TASK: Please output exactly the lines from the one containing "for local operations." through the last line of the records, both included.

■ ■ ■

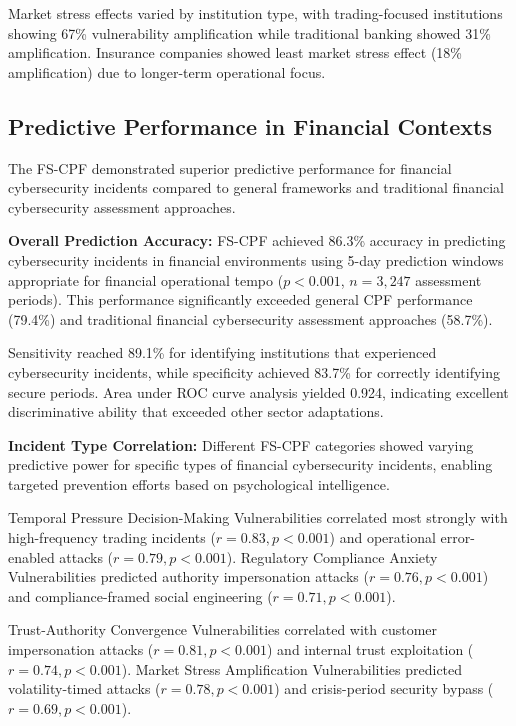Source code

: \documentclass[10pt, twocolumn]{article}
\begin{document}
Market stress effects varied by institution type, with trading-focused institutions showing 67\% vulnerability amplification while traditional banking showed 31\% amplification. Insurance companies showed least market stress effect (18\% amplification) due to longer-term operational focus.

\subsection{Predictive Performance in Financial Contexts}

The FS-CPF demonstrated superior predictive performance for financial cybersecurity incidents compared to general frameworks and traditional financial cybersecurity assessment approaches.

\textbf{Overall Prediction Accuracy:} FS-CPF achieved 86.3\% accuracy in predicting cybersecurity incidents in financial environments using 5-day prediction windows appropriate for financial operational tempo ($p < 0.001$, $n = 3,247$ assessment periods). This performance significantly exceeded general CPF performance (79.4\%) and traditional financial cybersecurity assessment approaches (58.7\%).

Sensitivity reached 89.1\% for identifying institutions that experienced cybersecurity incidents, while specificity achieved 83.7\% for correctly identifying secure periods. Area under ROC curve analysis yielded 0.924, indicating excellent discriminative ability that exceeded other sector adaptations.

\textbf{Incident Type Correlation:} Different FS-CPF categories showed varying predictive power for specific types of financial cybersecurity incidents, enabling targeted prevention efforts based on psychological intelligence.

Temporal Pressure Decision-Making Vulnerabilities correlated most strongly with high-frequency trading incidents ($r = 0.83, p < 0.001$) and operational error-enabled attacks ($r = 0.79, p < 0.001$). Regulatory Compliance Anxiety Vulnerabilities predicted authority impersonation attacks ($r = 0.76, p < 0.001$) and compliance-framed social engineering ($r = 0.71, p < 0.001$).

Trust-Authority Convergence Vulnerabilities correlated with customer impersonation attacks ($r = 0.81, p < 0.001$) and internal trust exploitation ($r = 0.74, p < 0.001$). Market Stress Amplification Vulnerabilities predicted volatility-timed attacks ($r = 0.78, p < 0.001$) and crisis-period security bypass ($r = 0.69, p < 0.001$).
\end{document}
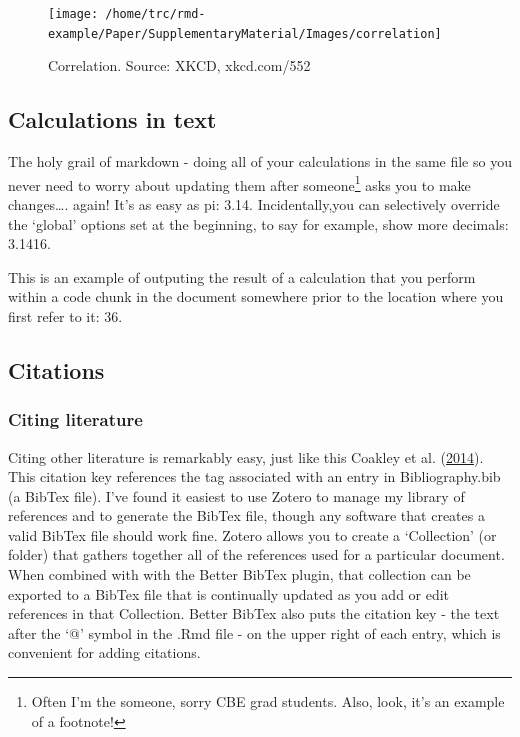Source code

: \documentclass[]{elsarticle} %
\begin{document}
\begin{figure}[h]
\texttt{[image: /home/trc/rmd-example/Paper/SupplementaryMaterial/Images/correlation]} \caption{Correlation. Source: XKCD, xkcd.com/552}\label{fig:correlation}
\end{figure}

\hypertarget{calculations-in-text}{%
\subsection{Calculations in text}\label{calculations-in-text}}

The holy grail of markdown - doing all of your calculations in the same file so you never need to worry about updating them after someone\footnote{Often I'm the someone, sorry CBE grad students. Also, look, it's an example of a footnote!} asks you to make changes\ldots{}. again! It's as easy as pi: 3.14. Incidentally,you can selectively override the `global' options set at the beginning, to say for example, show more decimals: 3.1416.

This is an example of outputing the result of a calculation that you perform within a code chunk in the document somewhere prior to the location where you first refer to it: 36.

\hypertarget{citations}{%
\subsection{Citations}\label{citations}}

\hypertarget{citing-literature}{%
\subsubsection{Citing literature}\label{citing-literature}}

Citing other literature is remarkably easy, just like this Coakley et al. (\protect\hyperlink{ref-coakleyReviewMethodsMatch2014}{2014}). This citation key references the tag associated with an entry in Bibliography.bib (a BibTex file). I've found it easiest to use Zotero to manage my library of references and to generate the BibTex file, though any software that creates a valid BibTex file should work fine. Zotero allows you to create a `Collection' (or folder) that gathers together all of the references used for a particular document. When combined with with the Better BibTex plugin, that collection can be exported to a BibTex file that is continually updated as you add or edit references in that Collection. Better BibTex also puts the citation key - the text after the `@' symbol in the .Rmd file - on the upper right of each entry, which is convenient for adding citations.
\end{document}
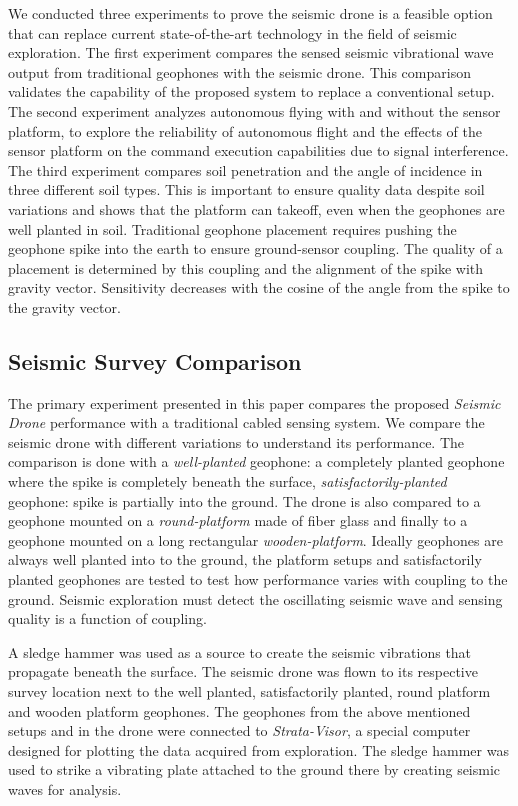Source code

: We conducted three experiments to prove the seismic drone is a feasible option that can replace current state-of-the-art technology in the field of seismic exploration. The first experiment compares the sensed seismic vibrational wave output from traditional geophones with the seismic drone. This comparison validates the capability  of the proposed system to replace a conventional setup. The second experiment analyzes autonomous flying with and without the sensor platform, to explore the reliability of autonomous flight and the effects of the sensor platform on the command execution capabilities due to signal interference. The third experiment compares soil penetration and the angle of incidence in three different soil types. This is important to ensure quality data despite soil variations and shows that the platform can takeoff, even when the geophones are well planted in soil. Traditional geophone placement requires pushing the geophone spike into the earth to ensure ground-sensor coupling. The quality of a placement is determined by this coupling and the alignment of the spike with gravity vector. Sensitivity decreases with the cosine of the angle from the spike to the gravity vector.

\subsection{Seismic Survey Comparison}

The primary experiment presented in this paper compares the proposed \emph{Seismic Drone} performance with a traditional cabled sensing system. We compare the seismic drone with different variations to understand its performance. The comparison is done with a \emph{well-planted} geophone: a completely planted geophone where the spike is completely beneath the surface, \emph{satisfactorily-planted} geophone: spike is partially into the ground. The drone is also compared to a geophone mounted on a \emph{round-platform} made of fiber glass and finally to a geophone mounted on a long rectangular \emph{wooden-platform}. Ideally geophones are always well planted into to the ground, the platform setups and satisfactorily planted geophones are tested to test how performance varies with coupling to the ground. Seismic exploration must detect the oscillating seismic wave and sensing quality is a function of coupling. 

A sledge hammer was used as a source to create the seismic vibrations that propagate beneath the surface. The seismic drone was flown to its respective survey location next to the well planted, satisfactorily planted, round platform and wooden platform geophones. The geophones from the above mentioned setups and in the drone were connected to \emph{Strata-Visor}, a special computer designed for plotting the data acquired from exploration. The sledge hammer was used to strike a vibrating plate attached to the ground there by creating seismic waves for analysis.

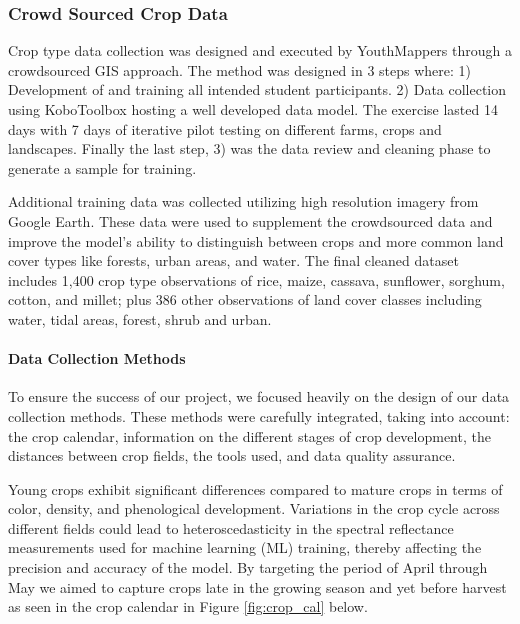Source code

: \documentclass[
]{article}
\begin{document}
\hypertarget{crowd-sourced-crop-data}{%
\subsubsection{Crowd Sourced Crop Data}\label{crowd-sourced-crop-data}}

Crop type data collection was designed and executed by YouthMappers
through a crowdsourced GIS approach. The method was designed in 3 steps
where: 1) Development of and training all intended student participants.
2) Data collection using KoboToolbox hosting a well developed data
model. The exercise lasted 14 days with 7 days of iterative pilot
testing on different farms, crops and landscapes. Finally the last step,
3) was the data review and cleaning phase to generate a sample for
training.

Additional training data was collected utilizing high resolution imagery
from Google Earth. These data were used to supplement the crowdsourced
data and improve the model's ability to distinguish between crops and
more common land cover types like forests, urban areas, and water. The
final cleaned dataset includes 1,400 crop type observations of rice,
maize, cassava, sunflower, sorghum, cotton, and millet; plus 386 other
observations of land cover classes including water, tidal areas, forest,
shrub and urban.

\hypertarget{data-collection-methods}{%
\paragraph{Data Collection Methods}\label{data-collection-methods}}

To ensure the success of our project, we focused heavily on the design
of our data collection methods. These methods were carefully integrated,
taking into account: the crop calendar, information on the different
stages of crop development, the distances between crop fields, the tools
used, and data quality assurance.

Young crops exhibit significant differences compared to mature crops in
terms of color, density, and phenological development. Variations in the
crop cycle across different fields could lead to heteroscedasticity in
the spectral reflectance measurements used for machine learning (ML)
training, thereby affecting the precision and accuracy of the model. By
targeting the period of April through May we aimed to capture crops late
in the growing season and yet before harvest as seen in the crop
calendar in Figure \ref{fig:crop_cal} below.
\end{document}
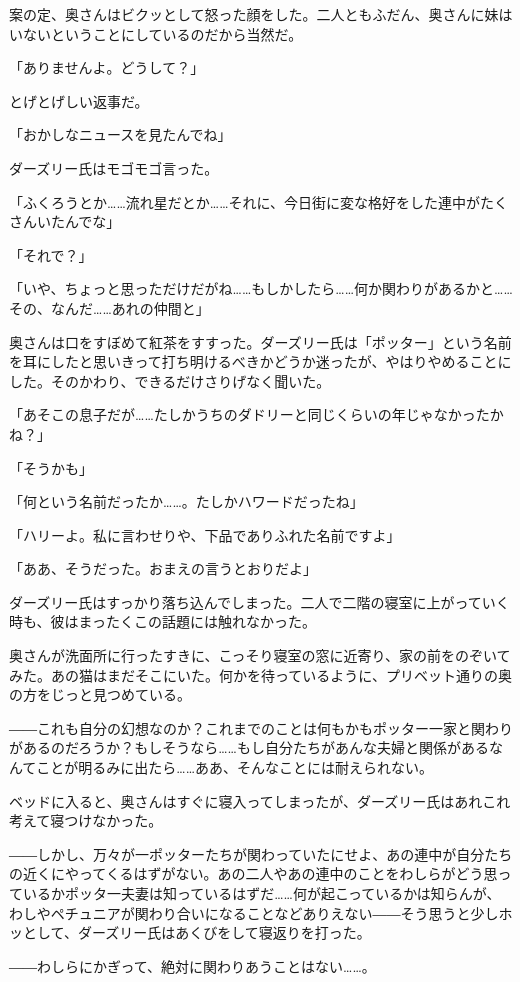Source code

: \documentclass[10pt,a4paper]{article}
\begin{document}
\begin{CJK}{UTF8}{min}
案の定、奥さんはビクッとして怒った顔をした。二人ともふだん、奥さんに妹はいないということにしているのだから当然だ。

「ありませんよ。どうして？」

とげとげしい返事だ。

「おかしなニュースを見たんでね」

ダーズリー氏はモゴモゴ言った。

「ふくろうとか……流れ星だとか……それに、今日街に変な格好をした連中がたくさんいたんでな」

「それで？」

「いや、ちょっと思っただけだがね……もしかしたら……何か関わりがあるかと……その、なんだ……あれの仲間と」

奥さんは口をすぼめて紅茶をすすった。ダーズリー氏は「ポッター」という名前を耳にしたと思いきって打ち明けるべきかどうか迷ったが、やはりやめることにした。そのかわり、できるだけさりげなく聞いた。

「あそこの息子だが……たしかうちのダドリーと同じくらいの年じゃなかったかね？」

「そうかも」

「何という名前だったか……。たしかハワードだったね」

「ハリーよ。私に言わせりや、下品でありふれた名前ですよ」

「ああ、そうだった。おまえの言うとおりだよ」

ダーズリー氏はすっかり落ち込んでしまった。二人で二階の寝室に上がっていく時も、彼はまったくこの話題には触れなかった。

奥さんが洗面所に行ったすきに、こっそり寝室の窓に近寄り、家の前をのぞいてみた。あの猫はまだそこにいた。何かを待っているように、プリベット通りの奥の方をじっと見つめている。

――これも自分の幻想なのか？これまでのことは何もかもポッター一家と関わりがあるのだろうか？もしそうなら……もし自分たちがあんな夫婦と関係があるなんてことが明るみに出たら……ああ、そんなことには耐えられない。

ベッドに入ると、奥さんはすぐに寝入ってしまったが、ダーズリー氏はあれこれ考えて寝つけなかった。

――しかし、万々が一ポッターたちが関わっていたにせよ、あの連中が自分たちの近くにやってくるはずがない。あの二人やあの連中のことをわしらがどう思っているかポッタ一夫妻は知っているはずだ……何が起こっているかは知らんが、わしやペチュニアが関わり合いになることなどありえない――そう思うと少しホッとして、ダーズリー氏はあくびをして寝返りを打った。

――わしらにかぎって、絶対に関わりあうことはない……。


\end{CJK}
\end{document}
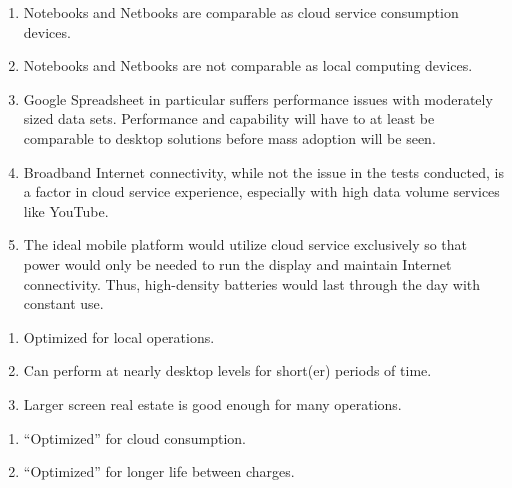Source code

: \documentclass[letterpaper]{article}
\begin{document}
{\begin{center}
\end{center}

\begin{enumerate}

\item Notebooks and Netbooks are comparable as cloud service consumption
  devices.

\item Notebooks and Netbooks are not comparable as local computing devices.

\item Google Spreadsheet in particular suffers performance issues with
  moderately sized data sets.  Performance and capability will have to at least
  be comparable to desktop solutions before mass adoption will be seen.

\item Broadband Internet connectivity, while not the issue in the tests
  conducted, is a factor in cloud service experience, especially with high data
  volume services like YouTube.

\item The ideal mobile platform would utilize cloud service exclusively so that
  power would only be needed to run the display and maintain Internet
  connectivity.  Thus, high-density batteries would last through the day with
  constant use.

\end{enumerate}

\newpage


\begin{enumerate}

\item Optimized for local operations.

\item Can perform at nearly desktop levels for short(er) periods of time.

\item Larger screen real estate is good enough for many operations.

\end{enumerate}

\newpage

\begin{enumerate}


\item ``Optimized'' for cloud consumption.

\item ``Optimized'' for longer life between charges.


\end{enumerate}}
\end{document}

■ ■ ■

SOLUTION TO THIS TASK:
\item Optimized for local operations.

\item Can perform at nearly desktop levels for short(er) periods of time.

\item Larger screen real estate is good enough for many operations.

\end{enumerate}

\newpage

\begin{enumerate}


\item ``Optimized'' for cloud consumption.

\item ``Optimized'' for longer life between charges.


\end{enumerate}}
\end{document}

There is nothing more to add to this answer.